Plagiarism
Plagiarism
Plagiarism
What is the definition of Plagiarism?
- To steal and pass off the ideas or words from another person’s work as your own without crediting the source.
- To commit intellectual theft, which is presenting work as a new and original idea or product that comes from an existing source.
What does Plagiarism look like?
- Cheating, copying the work of other person, or turning in another’s paper, project, assignment, etc., as your own.
- Using another’s words or ideas without proper citation.
- Rearranging or changing a few of the author’s/website’s words and presenting it as your own work and NOT:
- using quotation marks
- citing the source.
- Having someone else write your paper, program, or project,
- by including asking friends or family
- paying someone
- using a paper writing service
- taking information word-for-word off the internet without proper citation.
How do I avoid Plagiarism? (Citing Works and Footnoting)
- If you are unsure, ask your teacher for help.
- Develop your own thoughts, ideas, interpretations, and conclusions.
- Anytime you use someone else’s ideas, language, evidence, etc.,CITE IT. Either as an in-text/footnote citation and/or in your Works Cited page.
Helpful Links:
- What is Plagiarism? – Georgetown University
- Plagiarism in Academic Writing: How to Identify and Avoid It – Stanford
What are the consequences for Plagiarizing?
West Seattle High School Plagiarism Policy
D-245 Plagiarism Sanctions
(Aligned with SPS Practices and Procedures for District Offenses Within a Positive School Climate, approved 2014-15)
1st Offense :
- Parent/guardian will be contacted and the policy reviewed with parent/guardian and student.
- Completion of the original assignment (e.g. re-writes paper, makes-up test, re-does project, etc.)
- The student must complete the assignment on his or her own time (in or out of class, or under supervision) based on teacher/administrator discretion.
- At the discretion of the teacher students may be required to complete an alternative assignment of their own original work for the purpose of accurately assessing the student’s knowledge/skills.
- The assignment will be marked “incomplete” until this step is complete.
- Plagiarized assignments that are not completed may result in student receiving an incomplete and/or no credit in the course.
2nd Offense :
- All sanctions for 1st offense apply plus the following:
- Parent/guardian conference with student, teacher(s), counselor and other stakeholders to discuss causes/issues and determine interventions (e.g. attendance at MASH, tutoring, etc.).
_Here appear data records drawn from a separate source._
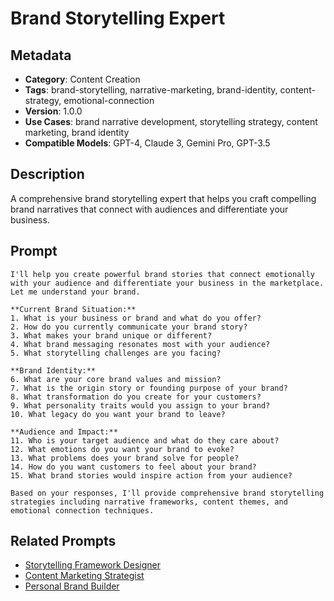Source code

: # Brand Storytelling Expert

## Metadata
- **Category**: Content Creation
- **Tags**: brand-storytelling, narrative-marketing, brand-identity, content-strategy, emotional-connection
- **Version**: 1.0.0
- **Use Cases**: brand narrative development, storytelling strategy, content marketing, brand identity
- **Compatible Models**: GPT-4, Claude 3, Gemini Pro, GPT-3.5

## Description
A comprehensive brand storytelling expert that helps you craft compelling brand narratives that connect with audiences and differentiate your business.

## Prompt

```
I'll help you create powerful brand stories that connect emotionally with your audience and differentiate your business in the marketplace. Let me understand your brand.

**Current Brand Situation:**
1. What is your business or brand and what do you offer?
2. How do you currently communicate your brand story?
3. What makes your brand unique or different?
4. What brand messaging resonates most with your audience?
5. What storytelling challenges are you facing?

**Brand Identity:**
6. What are your core brand values and mission?
7. What is the origin story or founding purpose of your brand?
8. What transformation do you create for your customers?
9. What personality traits would you assign to your brand?
10. What legacy do you want your brand to leave?

**Audience and Impact:**
11. Who is your target audience and what do they care about?
12. What emotions do you want your brand to evoke?
13. What problems does your brand solve for people?
14. How do you want customers to feel about your brand?
15. What brand stories would inspire action from your audience?

Based on your responses, I'll provide comprehensive brand storytelling strategies including narrative frameworks, content themes, and emotional connection techniques.
```

## Related Prompts
- [Storytelling Framework Designer](./storytelling-framework-designer.md)
- [Content Marketing Strategist](./content-marketing-strategist.md)
- [Personal Brand Builder](../career-development/personal-brand-builder.md)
- Student must complete restorative sanctions, (e.g. research of university and/or other applicable policies, completion of restorative justice process, community service, written apologies, etc.) at the discretion of teacher, administrator, and/or restorative justice process.
3rd Offense :
- Sanctions for 1st and 2nd offenses may apply at the discretion of teacher/administrator plus the following:
- Student’s grade in the course becomes “incomplete” and parent/guardian conference with student is immediately scheduled to discuss student participation in the course.
- Student participation in extra-curricular activities and athletic eligibility may be revoked at the discretion of the administration and/or restorative justice process.